I have seen the 'How Many Eggs Did You Get Today' thread but couldn't bring myself to type '0' for 46 days in a row!

Hopefully we can cheer each other on and celebrate when one of us breaks the drought.

So, how many days, weeks, months have you been egg free and why?

We have been egg free for 46 days because I was silly enough to fall in love with chickens that spend more time broody than they actually do laying eggs.

One of my gals went broody, I gave her some eggs and she is still being mumma to her two 8 weeks old chicks. She has not laid for 83 days.
Another of my gals went through a hard moult, she has not laid for 78 days.
One was broody and is now moulting, she has not laid for 69 days.
My little Frizzle was the only one laying an egg for a while there but she also decided to go broody and then moult, she has not laid for 46 days.

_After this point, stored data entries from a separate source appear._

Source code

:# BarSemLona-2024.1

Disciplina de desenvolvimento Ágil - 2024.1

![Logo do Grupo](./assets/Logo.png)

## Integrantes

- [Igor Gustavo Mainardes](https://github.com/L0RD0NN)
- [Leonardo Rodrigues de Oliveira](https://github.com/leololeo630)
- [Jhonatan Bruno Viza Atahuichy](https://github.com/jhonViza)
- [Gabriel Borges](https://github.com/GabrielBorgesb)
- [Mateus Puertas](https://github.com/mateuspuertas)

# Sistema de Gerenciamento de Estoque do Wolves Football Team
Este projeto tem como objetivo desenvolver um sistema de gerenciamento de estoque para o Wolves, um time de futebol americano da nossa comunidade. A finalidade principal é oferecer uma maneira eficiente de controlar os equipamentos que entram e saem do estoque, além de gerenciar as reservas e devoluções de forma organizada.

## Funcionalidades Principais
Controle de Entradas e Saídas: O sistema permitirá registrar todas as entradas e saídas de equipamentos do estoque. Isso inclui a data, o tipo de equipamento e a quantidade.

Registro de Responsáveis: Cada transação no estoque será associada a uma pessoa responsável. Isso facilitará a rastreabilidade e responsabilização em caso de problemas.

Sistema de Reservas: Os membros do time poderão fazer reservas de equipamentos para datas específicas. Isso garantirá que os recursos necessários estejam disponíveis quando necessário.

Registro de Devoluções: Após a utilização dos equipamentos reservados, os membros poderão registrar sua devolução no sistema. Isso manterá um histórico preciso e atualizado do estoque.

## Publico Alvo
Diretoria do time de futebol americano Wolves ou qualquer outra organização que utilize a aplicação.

The race is on to see who breaks the drought .. at this stage, my money is on one of the two 8 week olds being the first to lay .. that means I only have approximately 3 more months to wait before seeing an egg that I did not have to buy at the supermarket
The eggs being purchased at the supermarket are to scramble and feed to the chickens .. yes, I see the irony
What a great idea for a thread, I understand your pain; in autumn my exbattery quit laying at three years old, my white leghorn was molting and I had gotten two new point of lay pullets who proceeded to not lay until they were nearly a year old.....

There were no eggs for about two-three months, fortunately now I get two a day. :)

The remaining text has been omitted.